**EXERCISE DIRECTIONS:**
Pull every line that includes the word "will" from the data.

*** DATA SECTION Section Begins ***

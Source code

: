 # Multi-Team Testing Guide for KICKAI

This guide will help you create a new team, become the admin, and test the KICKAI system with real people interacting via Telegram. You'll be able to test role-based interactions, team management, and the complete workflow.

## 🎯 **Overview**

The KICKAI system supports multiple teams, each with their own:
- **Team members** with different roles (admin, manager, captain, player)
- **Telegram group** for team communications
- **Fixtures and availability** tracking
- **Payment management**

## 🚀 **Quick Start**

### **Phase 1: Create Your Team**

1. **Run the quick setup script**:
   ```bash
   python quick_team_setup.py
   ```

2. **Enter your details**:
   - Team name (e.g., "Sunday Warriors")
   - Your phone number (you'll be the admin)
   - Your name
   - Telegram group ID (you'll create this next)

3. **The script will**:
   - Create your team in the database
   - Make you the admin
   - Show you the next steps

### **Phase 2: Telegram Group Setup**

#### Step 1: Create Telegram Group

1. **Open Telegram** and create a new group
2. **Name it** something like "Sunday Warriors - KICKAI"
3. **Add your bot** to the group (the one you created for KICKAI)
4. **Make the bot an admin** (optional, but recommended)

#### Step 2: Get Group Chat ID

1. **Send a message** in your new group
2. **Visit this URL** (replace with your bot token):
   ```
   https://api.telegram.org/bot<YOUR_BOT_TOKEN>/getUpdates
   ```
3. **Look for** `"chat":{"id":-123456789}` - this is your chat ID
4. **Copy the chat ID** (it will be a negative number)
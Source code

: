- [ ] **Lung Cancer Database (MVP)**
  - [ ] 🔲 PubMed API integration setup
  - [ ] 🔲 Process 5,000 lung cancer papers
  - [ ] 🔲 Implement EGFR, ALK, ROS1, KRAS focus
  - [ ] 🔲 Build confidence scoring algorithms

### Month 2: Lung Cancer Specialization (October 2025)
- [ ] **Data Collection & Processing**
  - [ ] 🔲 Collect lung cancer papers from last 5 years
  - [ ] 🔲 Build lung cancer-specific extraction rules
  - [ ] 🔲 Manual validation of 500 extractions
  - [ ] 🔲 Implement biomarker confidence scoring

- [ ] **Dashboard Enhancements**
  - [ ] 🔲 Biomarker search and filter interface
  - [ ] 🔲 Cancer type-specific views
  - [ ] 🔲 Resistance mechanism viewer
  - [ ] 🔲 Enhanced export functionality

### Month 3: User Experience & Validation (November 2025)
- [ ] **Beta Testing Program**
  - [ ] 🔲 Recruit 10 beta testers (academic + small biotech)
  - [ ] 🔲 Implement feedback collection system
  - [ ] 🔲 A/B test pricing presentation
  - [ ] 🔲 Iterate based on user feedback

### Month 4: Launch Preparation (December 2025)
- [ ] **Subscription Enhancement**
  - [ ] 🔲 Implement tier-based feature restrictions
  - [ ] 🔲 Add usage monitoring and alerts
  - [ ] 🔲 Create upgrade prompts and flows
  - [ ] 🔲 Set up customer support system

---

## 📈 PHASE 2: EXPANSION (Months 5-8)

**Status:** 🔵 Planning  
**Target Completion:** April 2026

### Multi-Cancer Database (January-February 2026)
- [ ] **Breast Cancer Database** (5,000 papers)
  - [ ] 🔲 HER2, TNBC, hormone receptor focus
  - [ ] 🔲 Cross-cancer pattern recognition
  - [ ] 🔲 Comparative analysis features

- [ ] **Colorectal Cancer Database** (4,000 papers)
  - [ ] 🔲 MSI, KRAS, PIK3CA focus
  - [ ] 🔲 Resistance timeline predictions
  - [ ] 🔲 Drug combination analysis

*** DATA SECTION Section Ends ***

**COMPLETED EXERCISE:**
This guide will help you create a new team, become the admin, and test the KICKAI system with real people interacting via Telegram. You'll be able to test role-based interactions, team management, and the complete workflow.
3. **The script will**:
4. **Copy the chat ID** (it will be a negative number)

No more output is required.